Spent time yesterday speaking with the doctor at the local CyberKnife (CK) facility. Talked at length about my diagnosis, treatment, the CK process, outcomes, side-effects, short- and long-term expectations, his experience, and results that they've seen. We talked about my concerns, how I heard about CK, why I was considering it -- a real thorough discussion from all angles.

He did recommend that I get a 2nd opinion of the biopsy pathology, and recommended Johns Hopkins, and recommended the same name (Epstein) that you and others have mentioned.

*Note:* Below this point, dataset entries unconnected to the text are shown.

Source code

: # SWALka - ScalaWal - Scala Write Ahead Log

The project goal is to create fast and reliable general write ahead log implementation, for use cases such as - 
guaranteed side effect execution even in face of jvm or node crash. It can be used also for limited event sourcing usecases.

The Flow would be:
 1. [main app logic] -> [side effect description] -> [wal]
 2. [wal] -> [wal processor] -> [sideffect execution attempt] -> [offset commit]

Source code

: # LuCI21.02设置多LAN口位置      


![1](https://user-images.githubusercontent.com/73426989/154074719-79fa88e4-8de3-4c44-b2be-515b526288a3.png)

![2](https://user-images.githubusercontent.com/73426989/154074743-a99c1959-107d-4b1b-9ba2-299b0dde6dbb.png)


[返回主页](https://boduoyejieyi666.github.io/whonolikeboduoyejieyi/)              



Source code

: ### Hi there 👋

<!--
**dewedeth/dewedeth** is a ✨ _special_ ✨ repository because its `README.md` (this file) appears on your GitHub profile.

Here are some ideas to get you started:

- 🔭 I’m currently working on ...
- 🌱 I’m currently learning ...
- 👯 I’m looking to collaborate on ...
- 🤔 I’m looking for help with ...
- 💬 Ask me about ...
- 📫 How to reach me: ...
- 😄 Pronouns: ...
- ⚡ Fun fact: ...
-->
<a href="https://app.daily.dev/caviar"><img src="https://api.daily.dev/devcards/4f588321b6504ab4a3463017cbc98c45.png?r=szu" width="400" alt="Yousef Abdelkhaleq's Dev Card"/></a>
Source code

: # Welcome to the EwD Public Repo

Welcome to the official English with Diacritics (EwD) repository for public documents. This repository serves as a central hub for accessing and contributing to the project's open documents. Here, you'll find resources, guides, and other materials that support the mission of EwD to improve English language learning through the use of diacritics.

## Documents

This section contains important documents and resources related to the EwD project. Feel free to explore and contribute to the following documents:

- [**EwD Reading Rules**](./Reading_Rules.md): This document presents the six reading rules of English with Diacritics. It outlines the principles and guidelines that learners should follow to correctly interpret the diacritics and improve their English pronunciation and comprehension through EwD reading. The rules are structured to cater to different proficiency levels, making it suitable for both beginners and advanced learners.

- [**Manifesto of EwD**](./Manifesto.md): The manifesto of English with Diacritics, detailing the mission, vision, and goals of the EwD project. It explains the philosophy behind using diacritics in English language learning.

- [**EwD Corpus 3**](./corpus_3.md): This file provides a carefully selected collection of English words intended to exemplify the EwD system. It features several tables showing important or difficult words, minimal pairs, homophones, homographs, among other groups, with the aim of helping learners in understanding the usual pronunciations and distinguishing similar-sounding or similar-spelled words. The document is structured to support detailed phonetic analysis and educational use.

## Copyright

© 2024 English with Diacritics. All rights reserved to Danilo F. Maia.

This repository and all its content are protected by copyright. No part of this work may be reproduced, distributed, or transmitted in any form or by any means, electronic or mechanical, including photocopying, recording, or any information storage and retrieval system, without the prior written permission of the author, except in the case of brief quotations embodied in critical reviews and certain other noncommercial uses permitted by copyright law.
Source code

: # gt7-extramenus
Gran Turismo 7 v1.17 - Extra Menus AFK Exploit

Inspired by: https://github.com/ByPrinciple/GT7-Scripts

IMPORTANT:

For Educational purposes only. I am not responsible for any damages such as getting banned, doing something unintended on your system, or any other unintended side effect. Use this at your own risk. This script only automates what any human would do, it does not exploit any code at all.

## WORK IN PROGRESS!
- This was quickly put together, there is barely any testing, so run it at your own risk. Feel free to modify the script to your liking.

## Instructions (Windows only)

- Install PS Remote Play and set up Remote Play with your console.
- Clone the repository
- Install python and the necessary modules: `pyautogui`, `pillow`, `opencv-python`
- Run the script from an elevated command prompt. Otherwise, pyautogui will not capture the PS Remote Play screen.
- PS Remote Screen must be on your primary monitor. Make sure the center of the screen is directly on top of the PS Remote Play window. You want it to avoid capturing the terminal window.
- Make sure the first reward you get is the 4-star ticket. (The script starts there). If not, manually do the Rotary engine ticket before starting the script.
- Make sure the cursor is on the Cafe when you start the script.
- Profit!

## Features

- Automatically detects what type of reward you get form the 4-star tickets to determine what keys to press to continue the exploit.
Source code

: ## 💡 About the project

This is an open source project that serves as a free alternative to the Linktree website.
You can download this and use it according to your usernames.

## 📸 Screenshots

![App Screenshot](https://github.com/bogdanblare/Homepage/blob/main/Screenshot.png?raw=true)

He did let me know that my insurance carrier (Anthem) would not cover the CK treatment -- that they would cover everything else -- scans, MRI, whatever -- all the way up to and after the CK treatment, but not the CK itself. He indicated that the cost of the CK would be somewhere between $8K - $10K. My wife says to not let that impact the decision -- if it will provide the outcome that I'm looking for, then go for it. We'll see.

Swingshiftworker

S103462 said:

Spent time yesterday speaking with the doctor at the local CyberKnife (CK) facility. Talked at length about my diagnosis, treatment, the CK process, outcomes, side-effects, short- and long-term expectations, his experience, and results that they've seen. We talked about my concerns, how I heard about CK, why I was considering it -- a real thorough discussion from all angles.

He did recommend that I get a 2nd opinion of the biopsy pathology, and recommended Johns Hopkins, and recommended the same name (Epstein) that you and others have mentioned.

He did let me know that my insurance carrier (Anthem) would not cover the CK treatment -- that they would cover everything else -- scans, MRI, whatever -- all the way up to and after the CK treatment, but not the CK itself. He indicated that the cost of the CK would be somewhere between $8K - $10K. My wife says to not let that impact the decision -- if it will provide the outcome that I'm looking for, then go for it. We'll see.

Only $10K for CK?
If they are actually offering CK treatment for only $10K, that's an incredible deal!!!

Are you sure that for all 4-5 treatments or just 1? Reason I ask is that I was quoted $70k for insurance billed and $60K for self-pay for 4 CK treatments) by UCSF where I received CK. Fortunately, Blue Shield covered it and I didn't have to pay anything.

If you're only talking $10K, I agree w/your wife that you should not let the cost affect your decision about whether to go w/CK or not. However, if it's closer to what I was quoted, you'll obviously have to take your finances into account.

Let us know what you finally decide. Good luck!

mrspjd

Swingshiftworker said:

Only $10K for CK?
If they are actually offering CK treatment for only $10K, that's an incredible deal!!!

Are you sure that for all 4-5 treatments or just 1? Reason I ask is that I was quoted $70k for insurance billed and $60K for self-pay for 4 CK treatments) by UCSF where I received CK. Fortunately, Blue Shield covered it and I didn't have to pay anything.

If you're only talking $10K, I agree w/your wife that you should not let the cost affect your decision about whether to go w/CK or not. However, if it's closer to what I was quoted, you'll obviously have to take your finances into account.

Let us know what you finally decide. Good luck!

"we'll see" & in the meantime...
S1

Once you obtain the 2nd opinion path lab report on your biopsy samples and copies of all your recent medical tests, records and reports, I would encourage you to consider scheduling a consult with an oncologist who specializes in PCa.  S/he may be able to provide an independent assessment of your case after reviewing your medical records/history and risk factors (such as family history of hormone sensitive cancer, etc) & assist you in evaluating tx options with attention to personal lifestyle & QoL priorities. 

In the meantime, you may also wish to consider attending a well established face to face PCa networking group mtg in your area that welcomes wives & SO's.   My husband & I found these resources very helpful during the "due diligence" portion of our journey (and still do 2 1/2 yrs later).   Keep researching and asking questions!